Ce brevet Tesla avait pensé les phares avant même que les régulateurs ne s'y mettent

Ce brevet Tesla avait pensé les phares avant même que les régulateurs ne s'y mettent
B. Naumkin
Vlad Komarov
Auteur : Vlad Komarov

Le brevet Global Headlamp de Tesla permet à un phare à pixels de se reprogrammer seul selon le pays. Le plus étonnant : l'idée précède la loi américaine qu'elle anticipe aujourd'hui.

Chaque pays impose ses propres règles pour les phares, ce qui oblige généralement les constructeurs à fabriquer un matériel différent pour chaque marché. Tesla veut résoudre le problème par le logiciel plutôt que par le matériel. Sa famille de brevets Global Headlamp décrit un phare à pixels capable de détecter dans quelle juridiction se trouve la voiture et de basculer seul vers le faisceau lumineux correspondant.

Il ne s'agit pas simplement d'un feu de route plus intelligent. Une même source lumineuse est composée d'éléments pilotés indépendamment, et un contrôleur choisit la combinaison à activer selon les exigences du pays. En théorie, cela permettrait d'utiliser une seule plateforme matérielle là où les constructeurs doivent aujourd'hui composer avec une mosaïque de phares spécifiques à chaque région. Le mot clé, c'est théorie : un brevet ne prouve pas une production en série — seulement une revendication juridique sur une idée.

Et c'est là que ça devient vraiment intéressant. L'idée de Tesla est plus ancienne qu'on ne le croirait. La demande internationale Global Headlamp a été déposée le 28 juillet 2021 et publiée le 3 février 2022 — à une époque où l'écart réglementaire entre les pays était particulièrement marqué.

Et quelques semaines seulement après cette publication, en février 2022, l'agence américaine NHTSA a modifié la norme FMVSS n° 108 pour autoriser la certification des systèmes Adaptive Driving Beam — des phares capables de moduler dynamiquement leur faisceau pour éclairer la route sans éblouir les conducteurs venant en sens inverse. D'autres marchés utilisaient déjà cette technologie ; la réglementation américaine l'écartait simplement jusque-là.
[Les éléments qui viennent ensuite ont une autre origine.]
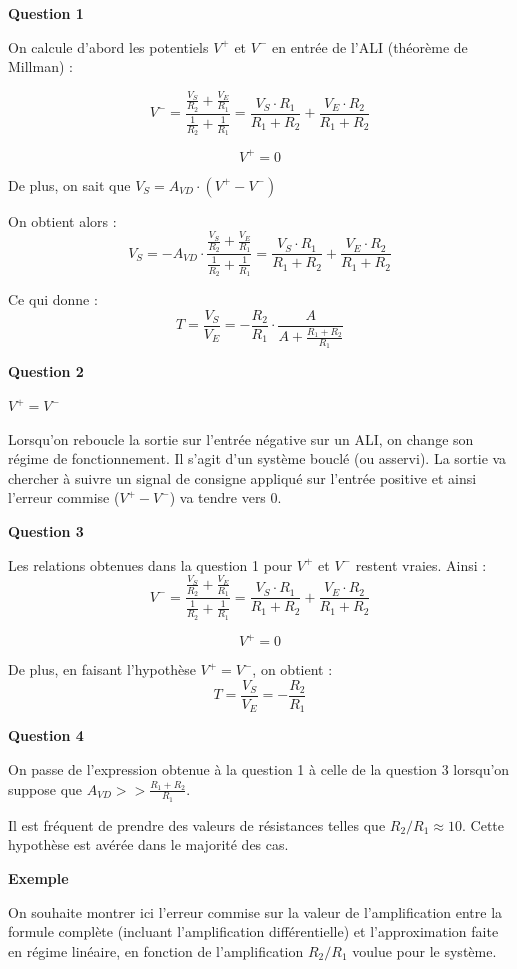 \documentclass[a4paper,french]{paper}
\begin{document}
\textbf{Question 1}

On calcule d'abord les potentiels $V^+$ et $V^-$ en entrée de l'ALI (théorème de Millman) :

$$V^- = \frac{\frac{V_S}{R_2} + \frac{V_E}{R_1}}{\frac{1}{R_2} + \frac{1}{R_1}} = \frac{V_S \cdot R_1}{R_1 + R_2} + \frac{V_E \cdot R_2}{R_1 + R_2}$$

$$V^+ = 0$$

De plus, on sait que $V_S = A_{VD} \cdot (V^+ - V^-)$

On obtient alors : $$V_S = - A_{VD} \cdot \frac{\frac{V_S}{R_2} + \frac{V_E}{R_1}}{\frac{1}{R_2} + \frac{1}{R_1}} = \frac{V_S \cdot R_1}{R_1 + R_2} + \frac{V_E \cdot R_2}{R_1 + R_2}$$

Ce qui donne : $$T = \frac{V_S}{V_E} = - \frac{R_2}{R_1} \cdot \frac{A}{A + \frac{R_1 + R_2}{R_1}}$$


\textbf{Question 2}

$V^+ = V^-$

Lorsqu'on reboucle la sortie sur l'entrée négative sur un ALI, on change son régime de fonctionnement. Il s'agit d'un système bouclé (ou asservi). La sortie va chercher à suivre un signal de consigne appliqué sur l'entrée positive et ainsi l'erreur commise ($V^+ - V^-$) va tendre vers 0.


\textbf{Question 3}

Les relations obtenues dans la question 1 pour $V^+$ et $V^-$ restent vraies. Ainsi : 
$$V^- = \frac{\frac{V_S}{R_2} + \frac{V_E}{R_1}}{\frac{1}{R_2} + \frac{1}{R_1}} = \frac{V_S \cdot R_1}{R_1 + R_2} + \frac{V_E \cdot R_2}{R_1 + R_2}$$

$$V^+ = 0$$

De plus, en faisant l'hypothèse $V^+ = V^-$, on obtient : $$T = \frac{V_S}{V_E} = - \frac{R_2}{R_1}$$

\textbf{Question 4}

On passe de l'expression obtenue à la question 1 à celle de la question 3 lorsqu'on suppose que $A_{VD} >> \frac{R_1 + R_2}{R_1}$.

Il est fréquent de prendre des valeurs de résistances telles que $R_2 / R_1 \approx 10$. Cette hypothèse est avérée dans le majorité des cas.


\textbf{Exemple}

On souhaite montrer ici l'erreur commise sur la valeur de l'amplification entre la formule complète (incluant l'amplification différentielle) et l'approximation faite en régime linéaire, en fonction de l'amplification $R_2 / R_1$ voulue pour le système.
\end{document}
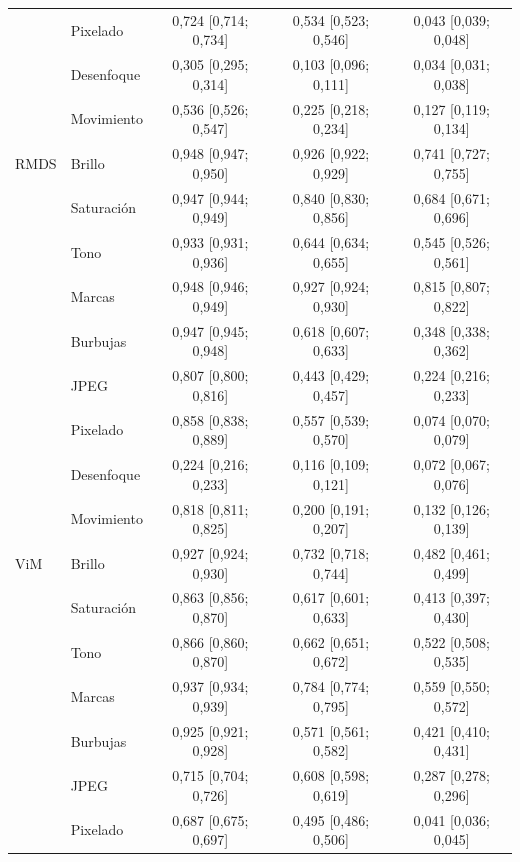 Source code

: {\begin{longtable}{llccc}
 & Pixelado & 0{,}724 [0{,}714; 0{,}734] & 0{,}534 [0{,}523; 0{,}546] & 0{,}043 [0{,}039; 0{,}048] \\
 & Desenfoque & 0{,}305 [0{,}295; 0{,}314] & 0{,}103 [0{,}096; 0{,}111] & 0{,}034 [0{,}031; 0{,}038] \\
 & Movimiento & 0{,}536 [0{,}526; 0{,}547] & 0{,}225 [0{,}218; 0{,}234] & 0{,}127 [0{,}119; 0{,}134] \\
\midrule
RMDS & Brillo & 0{,}948 [0{,}947; 0{,}950] & 0{,}926 [0{,}922; 0{,}929] & 0{,}741 [0{,}727; 0{,}755] \\
 & Saturación & 0{,}947 [0{,}944; 0{,}949] & 0{,}840 [0{,}830; 0{,}856] & 0{,}684 [0{,}671; 0{,}696] \\
 & Tono & 0{,}933 [0{,}931; 0{,}936] & 0{,}644 [0{,}634; 0{,}655] & 0{,}545 [0{,}526; 0{,}561] \\
 & Marcas & 0{,}948 [0{,}946; 0{,}949] & 0{,}927 [0{,}924; 0{,}930] & 0{,}815 [0{,}807; 0{,}822] \\
 & Burbujas & 0{,}947 [0{,}945; 0{,}948] & 0{,}618 [0{,}607; 0{,}633] & 0{,}348 [0{,}338; 0{,}362] \\
 & JPEG & 0{,}807 [0{,}800; 0{,}816] & 0{,}443 [0{,}429; 0{,}457] & 0{,}224 [0{,}216; 0{,}233] \\
 & Pixelado & 0{,}858 [0{,}838; 0{,}889] & 0{,}557 [0{,}539; 0{,}570] & 0{,}074 [0{,}070; 0{,}079] \\
 & Desenfoque & 0{,}224 [0{,}216; 0{,}233] & 0{,}116 [0{,}109; 0{,}121] & 0{,}072 [0{,}067; 0{,}076] \\
 & Movimiento & 0{,}818 [0{,}811; 0{,}825] & 0{,}200 [0{,}191; 0{,}207] & 0{,}132 [0{,}126; 0{,}139] \\
\midrule
ViM & Brillo & 0{,}927 [0{,}924; 0{,}930] & 0{,}732 [0{,}718; 0{,}744] & 0{,}482 [0{,}461; 0{,}499] \\
 & Saturación & 0{,}863 [0{,}856; 0{,}870] & 0{,}617 [0{,}601; 0{,}633] & 0{,}413 [0{,}397; 0{,}430] \\
 & Tono & 0{,}866 [0{,}860; 0{,}870] & 0{,}662 [0{,}651; 0{,}672] & 0{,}522 [0{,}508; 0{,}535] \\
 & Marcas & 0{,}937 [0{,}934; 0{,}939] & 0{,}784 [0{,}774; 0{,}795] & 0{,}559 [0{,}550; 0{,}572] \\
 & Burbujas & 0{,}925 [0{,}921; 0{,}928] & 0{,}571 [0{,}561; 0{,}582] & 0{,}421 [0{,}410; 0{,}431] \\
 & JPEG & 0{,}715 [0{,}704; 0{,}726] & 0{,}608 [0{,}598; 0{,}619] & 0{,}287 [0{,}278; 0{,}296] \\
 & Pixelado & 0{,}687 [0{,}675; 0{,}697] & 0{,}495 [0{,}486; 0{,}506] & 0{,}041 [0{,}036; 0{,}045] \\

\end{longtable}}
Le calendrier a de quoi surprendre. Tesla a déposé son brevet au moment où le fossé réglementaire entre les pays était le plus large, et les règles se rapprochent depuis, peu à peu, de ce que permet déjà une optique pilotée par logiciel. Les différences entre pays n'ont pas disparu — mais l'idée d'un module matériel unique paraît aujourd'hui bien moins utopique qu'en 2021.
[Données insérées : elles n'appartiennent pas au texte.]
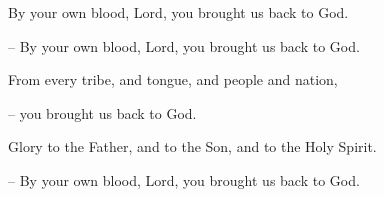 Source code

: By your own blood, Lord, you brought us back to God.\par
– By your own blood, Lord, you brought us back to God.\par
\par
From every tribe, and tongue, and people and nation,\par
– you brought us back to God.\par
\par
Glory to the Father, and to the Son, and to the Holy Spirit.\par
– By your own blood, Lord, you brought us back to God.\par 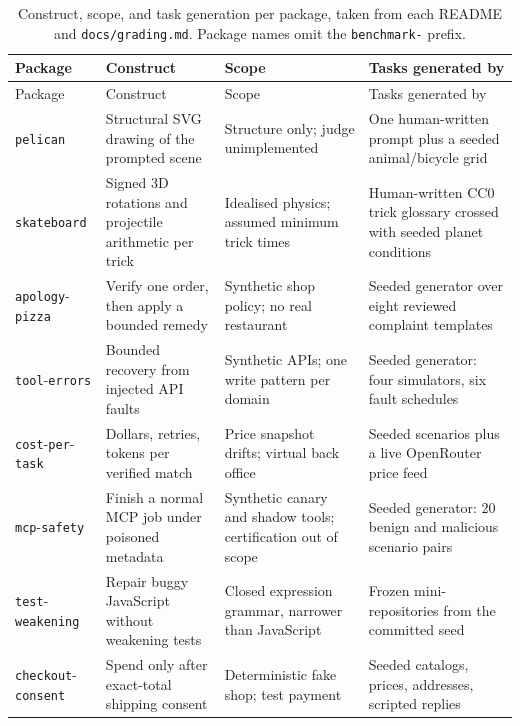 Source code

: \small
\setlength{\LTcapwidth}{\textwidth}
\begin{longtable}{@{}>{\raggedright\arraybackslash}p{}>{\raggedright\arraybackslash}p{}>{\raggedright\arraybackslash}p{}>{\raggedright\arraybackslash}p{}@{}}
\caption{Construct, scope, and task generation per package, taken from each README and \texttt{docs/grading.md}. Package names omit the \texttt{benchmark-} prefix.\label{tab:validity}}\\
\toprule
Package & Construct & Scope & Tasks generated by \\
\midrule
\endfirsthead
\toprule
Package & Construct & Scope & Tasks generated by \\
\midrule
\endhead
\texttt{pelican} & Structural SVG drawing of the prompted scene & Structure only; judge unimplemented & One human-written prompt plus a seeded animal/bicycle grid \\
\addlinespace
\texttt{skateboard} & Signed 3D rotations and projectile arithmetic per trick & Idealised physics; assumed minimum trick times & Human-written CC0 trick glossary crossed with seeded planet conditions \\
\addlinespace
\texttt{apology}-\allowbreak\texttt{pizza} & Verify one order, then apply a bounded remedy & Synthetic shop policy; no real restaurant & Seeded generator over eight reviewed complaint templates \\
\addlinespace
\texttt{tool}-\allowbreak\texttt{errors} & Bounded recovery from injected API faults & Synthetic APIs; one write pattern per domain & Seeded generator: four simulators, six fault schedules \\
\addlinespace
\texttt{cost}-\allowbreak\texttt{per}-\allowbreak\texttt{task} & Dollars, retries, tokens per verified match & Price snapshot drifts; virtual back office & Seeded scenarios plus a live OpenRouter price feed \\
\addlinespace
\texttt{mcp}-\allowbreak\texttt{safety} & Finish a normal MCP job under poisoned metadata & Synthetic canary and shadow tools; certification out of scope & Seeded generator: 20 benign and malicious scenario pairs \\
\addlinespace
\texttt{test}-\allowbreak\texttt{weakening} & Repair buggy JavaScript without weakening tests & Closed expression grammar, narrower than JavaScript & Frozen mini-repositories from the committed seed \\
\addlinespace
\texttt{checkout}-\allowbreak\texttt{consent} & Spend only after exact-total shipping consent & Deterministic fake shop; test payment & Seeded catalogs, prices, addresses, scripted replies \\

\end{longtable}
Sur le plan économique, tout reste pour l'instant hypothétique. Si Tesla parvient réellement à faire certifier une même famille de phares pour plusieurs marchés, cela signifie moins de pièces, moins de références en stock, moins de variantes régionales d'un même composant. Séduisant sur le papier. Mais un brevet ne prouve pas cette économie — il montre seulement que l'entreprise y réfléchit sérieusement.
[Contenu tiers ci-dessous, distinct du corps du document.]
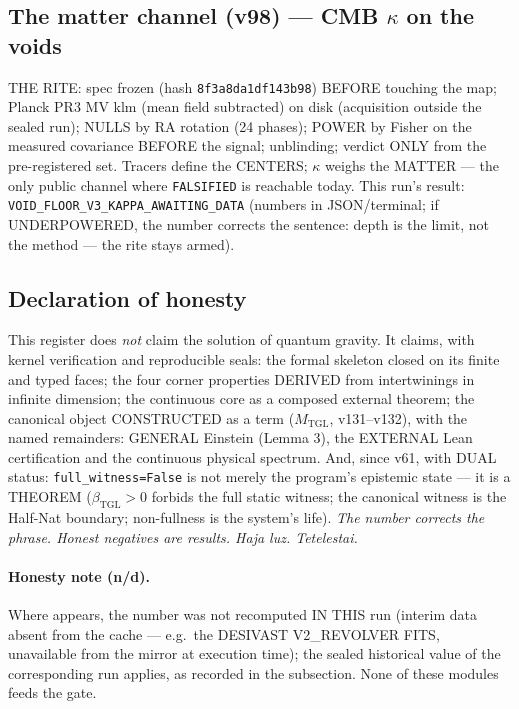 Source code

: \documentclass[11pt]{article}
\newcommand{\bTGL}{\beta_{\mathrm{TGL}}}\newcommand{\Msun}{M_{\odot}}\newcommand{\TGL}{\mathrm{TGL}}
\theoremstyle{definition}\newtheorem{deriv}{Derivation}
\begin{document}
\subsection*{The matter channel (v98) --- CMB $\kappa$ on the voids}

THE RITE: spec frozen (hash \texttt{8f3a8da1df143b98}) BEFORE touching the map; Planck PR3 MV klm (mean field subtracted) on disk (acquisition outside the sealed run); NULLS by RA rotation (24 phases); POWER by Fisher on the measured covariance BEFORE the signal; unblinding; verdict ONLY from the pre-registered set. Tracers define the CENTERS; $\kappa$ weighs the MATTER --- the only public channel where \texttt{FALSIFIED} is reachable today. This run's result: \texttt{VOID\_FLOOR\_V3\_KAPPA\_AWAITING\_DATA} (numbers in JSON/terminal; if UNDERPOWERED, the number corrects the sentence: depth is the limit, not the method --- the rite stays armed).

\subsection*{Declaration of honesty}

This register does \emph{not} claim the solution of quantum gravity. It claims, with kernel verification and reproducible seals: the formal skeleton closed on its finite and typed faces; the four corner properties DERIVED from intertwinings in infinite dimension; the continuous core as a composed external theorem; the canonical object CONSTRUCTED as a term ($M_{\mathrm{TGL}}$, v131--v132), with the named remainders: GENERAL Einstein (Lemma 3), the EXTERNAL Lean certification and the continuous physical spectrum. And, since v61, with DUAL status: \texttt{full\_witness=False} is not merely the program's epistemic state --- it is a THEOREM ($\bTGL>0$ forbids the full static witness; the canonical witness is the Half-Nat boundary; non-fullness is the system's life). \emph{The number corrects the phrase. Honest negatives are results. Haja luz. Tetelestai.} \\[4pt] 

\paragraph{Honesty note (n/d).} Where  appears, the number was not recomputed IN THIS run (interim data absent from the cache --- e.g.\ the DESIVAST V2\_REVOLVER FITS, unavailable from the mirror at execution time); the sealed historical value of the corresponding run applies, as recorded in the subsection. None of these modules feeds the gate.
\end{document}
Le vrai test ne se joue donc pas à l'office des brevets. Il aura lieu le jour où Tesla proposera un bloc optique de série avec plusieurs configurations régionales, à faire certifier une par une selon les exigences de chaque marché. En attendant, Global Headlamp reste un concept technique protégé — pas une fonction annoncée pour la Model 3, la Model Y ou tout autre modèle.